Items from a data source:
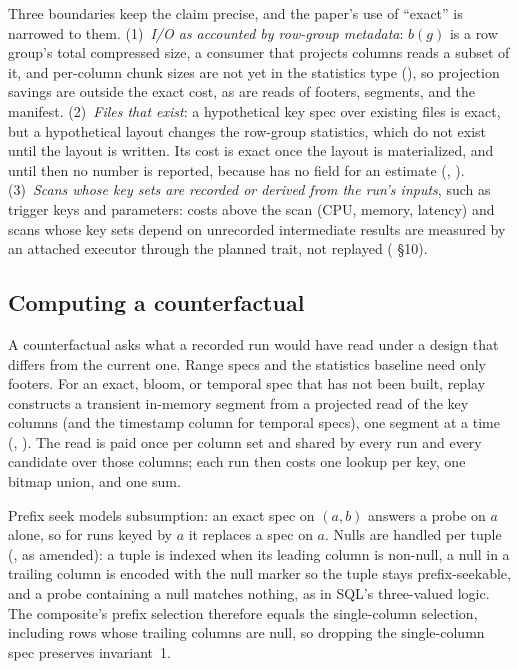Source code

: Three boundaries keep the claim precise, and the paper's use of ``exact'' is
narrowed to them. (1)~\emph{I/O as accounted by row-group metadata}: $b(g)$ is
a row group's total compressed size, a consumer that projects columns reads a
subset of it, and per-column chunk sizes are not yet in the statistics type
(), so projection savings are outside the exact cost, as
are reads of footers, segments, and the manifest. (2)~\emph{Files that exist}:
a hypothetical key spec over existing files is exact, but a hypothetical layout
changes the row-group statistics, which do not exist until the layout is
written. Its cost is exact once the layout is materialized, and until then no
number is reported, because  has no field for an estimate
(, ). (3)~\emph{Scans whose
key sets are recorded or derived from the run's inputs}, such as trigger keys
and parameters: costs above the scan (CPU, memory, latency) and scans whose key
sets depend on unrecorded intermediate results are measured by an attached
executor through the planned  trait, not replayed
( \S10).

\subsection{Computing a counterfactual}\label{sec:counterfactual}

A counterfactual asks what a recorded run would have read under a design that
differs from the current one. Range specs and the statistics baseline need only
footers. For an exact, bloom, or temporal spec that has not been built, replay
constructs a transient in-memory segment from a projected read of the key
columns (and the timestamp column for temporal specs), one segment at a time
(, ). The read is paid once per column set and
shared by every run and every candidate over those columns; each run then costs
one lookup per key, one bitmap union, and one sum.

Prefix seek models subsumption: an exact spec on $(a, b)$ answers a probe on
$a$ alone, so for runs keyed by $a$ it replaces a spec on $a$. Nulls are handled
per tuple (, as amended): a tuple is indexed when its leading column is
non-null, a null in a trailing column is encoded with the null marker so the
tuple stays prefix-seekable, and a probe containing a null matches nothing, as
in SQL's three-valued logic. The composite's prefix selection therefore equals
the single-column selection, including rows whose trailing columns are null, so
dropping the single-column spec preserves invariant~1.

---

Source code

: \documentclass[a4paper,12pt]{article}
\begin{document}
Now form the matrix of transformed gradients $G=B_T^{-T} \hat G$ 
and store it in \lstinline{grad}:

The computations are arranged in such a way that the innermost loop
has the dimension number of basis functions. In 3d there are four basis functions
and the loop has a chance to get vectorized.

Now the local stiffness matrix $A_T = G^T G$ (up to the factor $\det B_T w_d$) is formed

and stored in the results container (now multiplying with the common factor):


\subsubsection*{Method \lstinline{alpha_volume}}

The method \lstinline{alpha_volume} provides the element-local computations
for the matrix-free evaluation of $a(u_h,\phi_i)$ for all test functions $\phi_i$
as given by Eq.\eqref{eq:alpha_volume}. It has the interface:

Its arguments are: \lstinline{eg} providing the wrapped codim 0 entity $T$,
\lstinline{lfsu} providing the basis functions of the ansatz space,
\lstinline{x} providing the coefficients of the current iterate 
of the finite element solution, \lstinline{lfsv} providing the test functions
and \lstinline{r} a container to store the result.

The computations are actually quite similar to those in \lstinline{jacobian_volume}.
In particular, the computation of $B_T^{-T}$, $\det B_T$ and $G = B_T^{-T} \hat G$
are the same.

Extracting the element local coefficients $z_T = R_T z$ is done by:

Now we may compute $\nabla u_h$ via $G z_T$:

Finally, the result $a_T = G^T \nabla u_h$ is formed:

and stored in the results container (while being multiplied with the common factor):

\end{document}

Problem description:
Please give an exact copy of the lines above, beginning with the line containing "has the dimension" and running through the line containing "the element-local computations", and of no other lines.

Exercise result:
has the dimension number of basis functions. In 3d there are four basis functions
and the loop has a chance to get vectorized.

Now the local stiffness matrix $A_T = G^T G$ (up to the factor $\det B_T w_d$) is formed

and stored in the results container (now multiplying with the common factor):


\subsubsection*{Method \lstinline{alpha_volume}}

The method \lstinline{alpha_volume} provides the element-local computations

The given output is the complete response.